AWS Disaster Recovery: Strategies, RTO/RPO, and Key Services

Definition

Disaster Recovery (DR) on AWS is the process of preparing for and recovering from events that make your primary workload unavailable — whether an AZ outage, Region-level failure, data corruption, or human error. AWS defines four DR strategies of increasing cost and speed: Backup & Restore, Pilot Light, Warm Standby, and Multi-Site Active/Active.

Two metrics govern every DR plan: Recovery Time Objective (RTO) — how quickly you must be back online — and Recovery Point Objective (RPO) — how much data loss is acceptable, measured in time since the last good backup or replication point.

How It Works

The 4 DR Strategies

1. Backup & Restore (lowest cost, highest RTO/RPO)

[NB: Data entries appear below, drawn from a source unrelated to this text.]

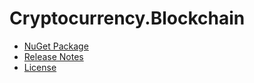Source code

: # Cryptocurrency.Blockchain
- [NuGet Package](https://www.nuget.org/packages/Cryptocurrency.Blockchain)
- [Release Notes](https://github.com/skthomasjr/Cryptocurrency.Blockchain/releases)
- [License](LICENSE.md)


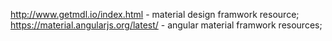   http://www.getmdl.io/index.html - material design framwork resource; <br/>
  https://material.angularjs.org/latest/ - angular material framwork resources;
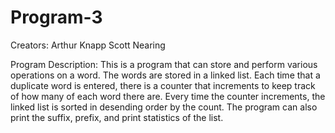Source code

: Program-3
=========

Creators: Arthur Knapp
          Scott Nearing

Program Description: This is a program that can store and perform various operations on a word. The words 
are stored in a linked list. Each time that a duplicate word is entered, there is a counter that increments to keep track of how many of each word there are. Every time the counter increments, the linked list is 
sorted in desending order by the count. The program can also print the suffix, prefix, and print statistics of the list.



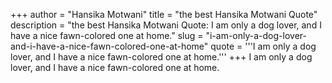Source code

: +++
author = "Hansika Motwani"
title = "the best Hansika Motwani Quote"
description = "the best Hansika Motwani Quote: I am only a dog lover, and I have a nice fawn-colored one at home."
slug = "i-am-only-a-dog-lover-and-i-have-a-nice-fawn-colored-one-at-home"
quote = '''I am only a dog lover, and I have a nice fawn-colored one at home.'''
+++
I am only a dog lover, and I have a nice fawn-colored one at home.
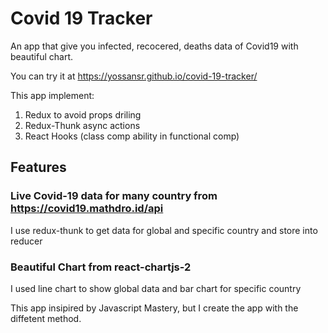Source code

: # Covid 19 Tracker
An app that give you infected, recocered, deaths data of Covid19 with beautiful chart.

You can try it at https://yossansr.github.io/covid-19-tracker/

This app implement:
1. Redux to avoid props driling
2. Redux-Thunk async actions
3. React Hooks (class comp ability in functional comp)

## Features
### Live Covid-19 data for many country from https://covid19.mathdro.id/api
I use redux-thunk to get data for global and specific country and store into reducer

### Beautiful Chart from react-chartjs-2
I used line chart to show global data and bar chart for specific country 

This app insipired by Javascript Mastery, but I create the app with the diffetent method.
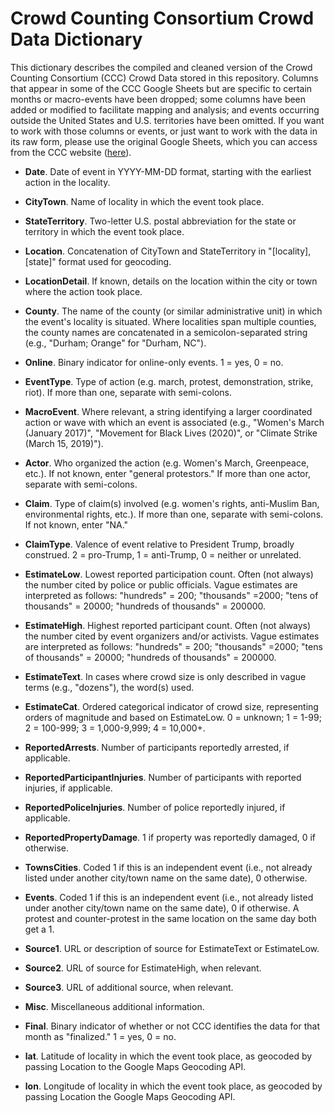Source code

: # Crowd Counting Consortium Crowd Data Dictionary #
This dictionary describes the compiled and cleaned version of the Crowd Counting Consortium (CCC) Crowd Data stored in this repository. Columns that appear in some of the CCC Google Sheets but are specific to certain months or macro-events have been dropped; some columns have been added or modified to facilitate mapping and analysis; and events occurring outside the United States and U.S. territories have been omitted. If you want to work with those columns or events, or just want to work with the data in its raw form, please use the original Google Sheets,  which you can access from the CCC website ([here](https://sites.google.com/view/crowdcountingconsortium/view-download-the-data)).

- **Date**. Date of event in YYYY-MM-DD format, starting with the earliest action in the locality.

- **CityTown**. Name of locality in which the event took place.

- **StateTerritory**. Two-letter U.S. postal abbreviation for the state or territory in which the event took place.

- **Location**. Concatenation of CityTown and StateTerritory in "[locality], [state]" format used for geocoding.

- **LocationDetail**. If known, details on the location within the city or town where the action took place.

- **County**. The name of the county (or similar administrative unit) in which the event's locality is situated. Where localities span multiple counties, the county names are concatenated in a semicolon-separated string (e.g., "Durham; Orange" for "Durham, NC").

- **Online**. Binary indicator for online-only events. 1 = yes, 0 = no.

- **EventType**. Type of action (e.g. march, protest, demonstration, strike, riot). If more than one, separate with semi-colons.

- **MacroEvent**. Where relevant, a string identifying a larger coordinated action or wave with which an event is associated (e.g., "Women's March (January 2017)", "Movement for Black Lives (2020)", or "Climate Strike (March 15, 2019)").

- **Actor**. Who organized the action (e.g. Women's March, Greenpeace, etc.). If not known, enter "general protestors." If more than one actor, separate with semi-colons.

- **Claim**. Type of claim(s) involved (e.g. women's rights, anti-Muslim Ban, environmental rights, etc.). If more than one, separate with semi-colons. If not known, enter "NA."

- **ClaimType**. Valence of event relative to President Trump, broadly construed. 2 = pro-Trump, 1 = anti-Trump, 0 = neither or unrelated.

- **EstimateLow**. Lowest reported participation count. Often (not always) the number cited by police or public officials. Vague estimates are interpreted as follows: "hundreds" = 200; "thousands" =2000; "tens of thousands" = 20000; "hundreds of thousands" = 200000.

- **EstimateHigh**. Highest reported participant count. Often (not always) the number cited by event organizers and/or activists. Vague estimates are interpreted as follows: "hundreds" = 200; "thousands" =2000; "tens of thousands" = 20000; "hundreds of thousands" = 200000.

- **EstimateText**. In cases where crowd size is only described in vague terms (e.g., "dozens"), the word(s) used.

- **EstimateCat**. Ordered categorical indicator of crowd size, representing orders of magnitude and based on EstimateLow. 0 = unknown; 1 = 1-99; 2 = 100-999; 3 = 1,000-9,999; 4 = 10,000+.

- **ReportedArrests**. Number of participants reportedly arrested, if applicable.

- **ReportedParticipantInjuries**. Number of participants with reported injuries, if applicable.

- **ReportedPoliceInjuries**. Number of police reportedly injured, if applicable.

- **ReportedPropertyDamage**. 1 if property was reportedly damaged, 0 if otherwise.

- **TownsCities**. Coded 1 if this is an independent event (i.e., not already listed under another city/town name on the same date), 0 otherwise.

- **Events**. Coded 1 if this is an independent event (i.e., not already listed under another city/town name on the same date), 0 if otherwise. A protest and counter-protest in the same location on the same day both get a 1.

- **Source1**. URL or description of source for EstimateText or EstimateLow.

- **Source2**. URL of source for EstimateHigh, when relevant.

- **Source3**. URL of additional source, when relevant.

- **Misc**. Miscellaneous additional information.

- **Final**. Binary indicator of whether or not CCC identifies the data for that month as "finalized." 1 = yes, 0 = no.

- **lat**. Latitude of locality in which the event took place, as geocoded by passing Location to the Google Maps Geocoding API.

- **lon**. Longitude of locality in which the event took place, as geocoded by passing Location the Google Maps Geocoding API.
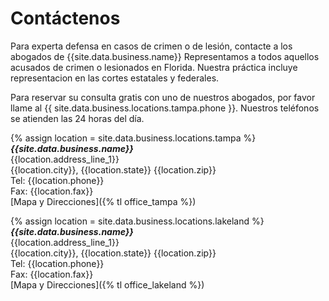 # Contáctenos

Para experta defensa en casos de crimen o de lesión, contacte a los abogados de {{site.data.business.name}}
Representamos a todos aquellos acusados de crimen o lesionados en Florida.
Nuestra práctica incluye representacion en las cortes estatales y federales.

Para reservar su consulta gratis con uno de nuestros abogados, por favor llame al {{ site.data.business.locations.tampa.phone }}.
Nuestros teléfonos se atienden las 24 horas del día.

{% assign location = site.data.business.locations.tampa %}  
***{{site.data.business.name}}***  
{{location.address_line_1}}  
{{location.city}}, {{location.state}} {{location.zip}}  
Tel: {{location.phone}}  
Fax: {{location.fax}}  
[Mapa y Direcciones]({% tl office_tampa %})

{% assign location = site.data.business.locations.lakeland %}
***{{site.data.business.name}}***  
{{location.address_line_1}}  
{{location.city}}, {{location.state}} {{location.zip}}  
Tel: {{location.phone}}  
Fax: {{location.fax}}  
[Mapa y Direcciones]({% tl office_lakeland %})
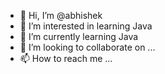 - 👋 Hi, I’m @abhishek
- 👀 I’m interested in learning Java
- 🌱 I’m currently learning Java
- 💞️ I’m looking to collaborate on ...
- 📫 How to reach me ...

<!---
abhmo19/abhmo19 is a ✨ special ✨ repository because its `README.md` (this file) appears on your GitHub profile.
You can click the Preview link to take a look at your changes.
--->
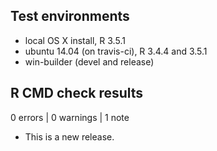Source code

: ## Test environments
* local OS X install, R 3.5.1
* ubuntu 14.04 (on travis-ci), R 3.4.4 and 3.5.1
* win-builder (devel and release)

## R CMD check results

0 errors | 0 warnings | 1 note

* This is a new release.
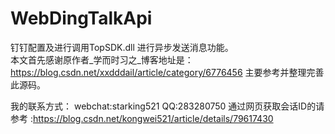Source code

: # WebDingTalkApi
钉钉配置及进行调用TopSDK.dll 进行异步发送消息功能。  
本文首先感谢原作者_学而时习之_博客地址是：https://blog.csdn.net/xxdddail/article/category/6776456 主要参考并整理完善此源码。

我的联系方式：
webchat:starking521
QQ:283280750
通过网页获取会话ID的请参考 :https://blog.csdn.net/kongwei521/article/details/79617430
 
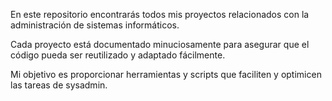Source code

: En este repositorio encontrarás todos mis proyectos relacionados con la administración de sistemas informáticos.

Cada proyecto está documentado minuciosamente para asegurar que el código pueda ser reutilizado y adaptado fácilmente. 

Mi objetivo es proporcionar herramientas y scripts que faciliten y optimicen las tareas de sysadmin.
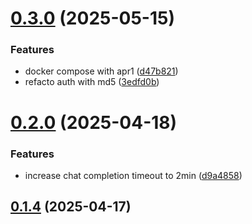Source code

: # [0.3.0](https://github.com/kinorai/prompt-keeper/compare/v0.2.0...v0.3.0) (2025-05-15)


### Features

* docker compose with apr1 ([d47b821](https://github.com/kinorai/prompt-keeper/commit/d47b8218635e352c32e717e2c4c4e40585402b9d))
* refacto auth with md5 ([3edfd0b](https://github.com/kinorai/prompt-keeper/commit/3edfd0b09197b1bf10f8200f0f21ce0f00ab35b1))



# [0.2.0](https://github.com/kinorai/prompt-keeper/compare/v0.1.4...v0.2.0) (2025-04-18)


### Features

* increase chat completion timeout to 2min ([d9a4858](https://github.com/kinorai/prompt-keeper/commit/d9a4858c21b0fe98d4577f216bee485229932df0))



## [0.1.4](https://github.com/kinorai/prompt-keeper/compare/v0.1.3...v0.1.4) (2025-04-17)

Back up data to S3, use AWS Backup for automated snapshots of EBS, RDS, DynamoDB, and EFS.
In a disaster, restore from backups and rebuild infrastructure (via CloudFormation/CDK).
RTO: hours. RPO: hours (depends on backup frequency).

2. Pilot Light (low cost, moderate RTO)

Keep a minimal version of the environment running in the DR Region — core database replication only (RDS cross-Region Read Replica, Aurora Global Database).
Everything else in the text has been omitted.